Docurama / 99 Minutes / 2012 / Unrated / Street Date: February 5, 2013

 

Call me a grump, but the question doesn’t seem so much to be “Will digital media replace film?” as “When did film die?” I remember distinctly being floored by the notion that Zodiac was shot in a digital format: when I watched David Fincher’s extraordinary retro true crime saga, I had no idea that celluloid had a very little role in it. And that was more than five years ago.

In Side by Side, Keanu Reeves (yes, Keanu Reeves) takes us on a journey through both a cursory history of film and digital technology – as far as how they connect to the moviegoing experience – and discusses the evolution of the art form with many of its most recognizable movers and shakers. George Lucas gets a chance to tell Keanu to wake up and smell the coffee in terms of digital’s dominant presence in the filmmaking workplace, and the Wachowskis seem to be happily liberated of the leaden constraints of celluloid cameras.

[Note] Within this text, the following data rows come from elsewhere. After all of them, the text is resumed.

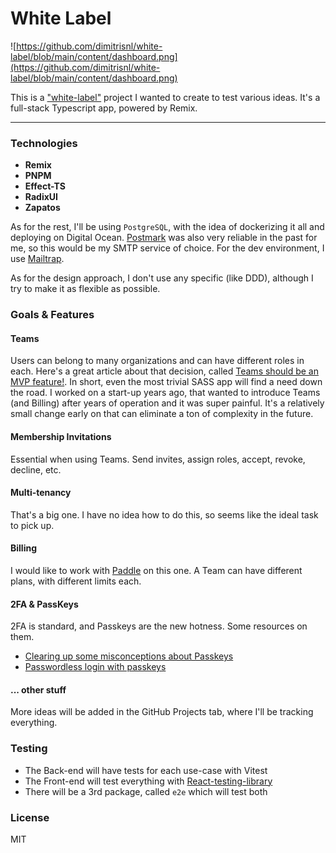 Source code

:# White Label

![https://github.com/dimitrisnl/white-label/blob/main/content/dashboard.png](https://github.com/dimitrisnl/white-label/blob/main/content/dashboard.png)

This is a ["white-label"](https://en.wikipedia.org/wiki/White-label_product) project I wanted to create to test various ideas. It's a full-stack Typescript app, powered by Remix.

---

### Technologies

- **Remix**
- **PNPM**
- **Effect-TS**
- **RadixUI**
- **Zapatos**

As for the rest, I'll be using `PostgreSQL`, with the idea of dockerizing it all and deploying on Digital Ocean. [Postmark](https://postmarkapp.com/) was also very reliable in the past for me, so this would be my SMTP service of choice. For the dev environment, I use [Mailtrap](https://mailtrap.io/).

As for the design approach, I don't use any specific (like DDD), although I try to make it as flexible as possible.

### Goals & Features

#### Teams

Users can belong to many organizations and can have different roles in each. Here's a great article about that decision, called [Teams should be an MVP feature!](https://blog.bullettrain.co/teams-should-be-an-mvp-feature/). In short, even the most trivial SASS app will find a need down the road. I worked on a start-up years ago, that wanted to introduce Teams (and Billing) after years of operation and it was super painful. It's a relatively small change early on that can eliminate a ton of complexity in the future.

#### Membership Invitations

Essential when using Teams. Send invites, assign roles, accept, revoke, decline, etc.

#### Multi-tenancy

That's a big one. I have no idea how to do this, so seems like the ideal task to pick up.

#### Billing

I would like to work with [Paddle](https://www.paddle.com/) on this one. A Team can have different plans, with different limits each.

#### 2FA & PassKeys

2FA is standard, and Passkeys are the new hotness. Some resources on them.

- [Clearing up some misconceptions about Passkeys](https://www.stavros.io/posts/clearing-up-some-passkeys-misconceptions)
- [Passwordless login with passkeys](https://developers.google.com/identity/passkeys)

#### ... other stuff

More ideas will be added in the GitHub Projects tab, where I'll be tracking everything.

### Testing

- The Back-end will have tests for each use-case with Vitest
- The Front-end will test everything with [React-testing-library](https://testing-library.com/docs/react-testing-library/intro/)
- There will be a 3rd package, called `e2e` which will test both

### License

MIT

The most fascinating discussion topic here, though, is somewhat of an ancillary one in the dissection of the digital takeover of Hollywood. Recognizing that film has officially died, when Keanu asks David Lynch point-blank if he’ll ever shoot a 35mm film again, Lynch characteristically begs Keanu ‘not to quote him on this’, then answers succinctly that he doesn’t think that scenario will ever present itself. Lynch and folks like James Cameron and Lucas don’t know why you’d go back to film.

The most logical point in this perspective is multiplex quality control. If you’re dealing with a hard-drive projection-computer kind of thing, one’s ability to distinguish exactly what the end result image is supposed to be is significantly higher than dealing with film prints, projectionists, and the myriad of mistakes that can occur at every turn in that process. Yes, one looses the immediacy of film, but Fincher had many of us fooled five years ago, so cinema purists can still complain, but they’ll do so while watching digitally-projected movies at their neighborhood theater that look just like the real thing (and maybe even better).